Background: Human T cells play an important role in pathogen clearance, but their aberrant activation is also linked to numerous diseases. T cells are activated by the concurrent induction of the T cell receptor (TCR) and one or more costimulatory receptors. The characterization of signaling pathways induced by TCR and/or costimulatory receptor activation is critical, since these pathways are excellent targets for novel therapies for human disease. Although studies using human T cell lines have provided substantial insight into these signaling pathways, no comprehensive, direct comparison of these cell lines to activated peripheral blood T cells (APBTs) has been performed to validate their usefulness as a model of primary T cells.
Methodology/principal findings: We used quantitative biochemical techniques to compare the activation of two widely used human T cell lines, Jurkat E6.1 and HuT78 T cells, to APBTs.
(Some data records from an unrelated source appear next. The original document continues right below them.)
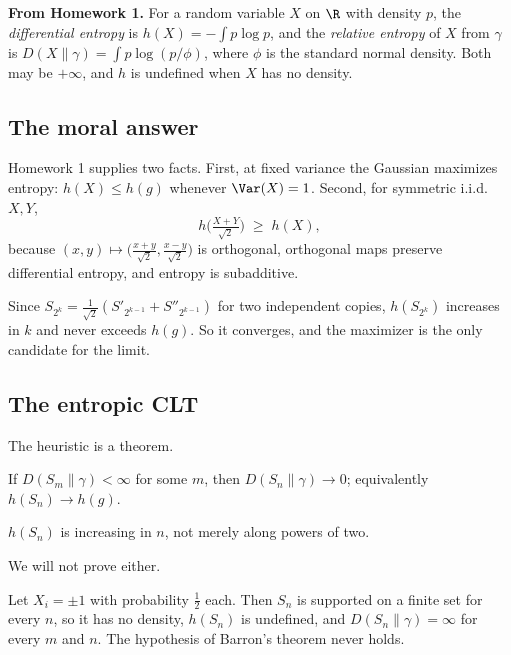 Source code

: \documentclass[11pt]{article}
\begin{document}
\begin{recall}
\textbf{From Homework 1.} For a random variable $X$ on $\R$ with density $p$, the \emph{differential entropy} is $h(X)=-\int p\log p$, and the \emph{relative entropy} of $X$ from $\gamma$ is $D(X\|\gamma)=\int p\log(p/\phi)$, where $\phi$ is the standard normal density. Both may be $+\infty$, and $h$ is undefined when $X$ has no density.
\end{recall}

\subsection{The moral answer}

Homework 1 supplies two facts. First, at fixed variance the Gaussian maximizes entropy: $h(X)\le h(g)$ whenever $\Var(X)=1$. Second, for symmetric i.i.d.\ $X,Y$,
\[
h\Big(\tfrac{X+Y}{\sqrt2}\Big)\;\ge\;h(X),
\]
because $(x,y)\mapsto\big(\tfrac{x+y}{\sqrt2},\tfrac{x-y}{\sqrt2}\big)$ is orthogonal, orthogonal maps preserve differential entropy, and entropy is subadditive.

Since $S_{2^k}=\tfrac{1}{\sqrt2}(S'_{2^{k-1}}+S''_{2^{k-1}})$ for two independent copies, $h(S_{2^k})$ increases in $k$ and never exceeds $h(g)$. So it converges, and the maximizer is the only candidate for the limit.

\subsection{The entropic CLT}

The heuristic is a theorem.

\begin{theorem}[Barron, 1986]
If $D(S_m\|\gamma)<\infty$ for some $m$, then $D(S_n\|\gamma)\to0$; equivalently $h(S_n)\to h(g)$.
\end{theorem}

\begin{theorem}
$h(S_n)$ is increasing in $n$, not merely along powers of two.
\end{theorem}

We will not prove either.

\begin{example}\label{ex:coin}
Let $X_i=\pm1$ with probability $\tfrac12$ each. Then $S_n$ is supported on a finite set for every $n$, so it has no density, $h(S_n)$ is undefined, and $D(S_n\|\gamma)=\infty$ for every $m$ and $n$. The hypothesis of Barron's theorem never holds.
\end{example}
\end{document}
We found that HuT78 cells were similar to APBTs in proximal TCR-mediated signaling events. In contrast, Jurkat E6.1 cells had significantly increased site-specific phosphorylation of Pyk2, PLCgamma1, Vav1, and Erk1/Erk2 and substantially more Ca2+ flux compared to HuT78 cells and APBTs. In part, these effects appear to be due to an overexpression of Itk in Jurkat E6.1 cells compared to HuT78 cells and APBTs. Both cell lines differ from APBTs in the expression and function of costimulatory receptors and in the range of cytokines and chemokines released upon TCR and costimulatory receptor activation.
Conclusions/significance: Both Jurkat E6.1 and HuT78 T cells had distinct similarities and differences compared to APBTs. Both cell lines have advantages and disadvantages, which must be taken into account when choosing them as a model T cell line.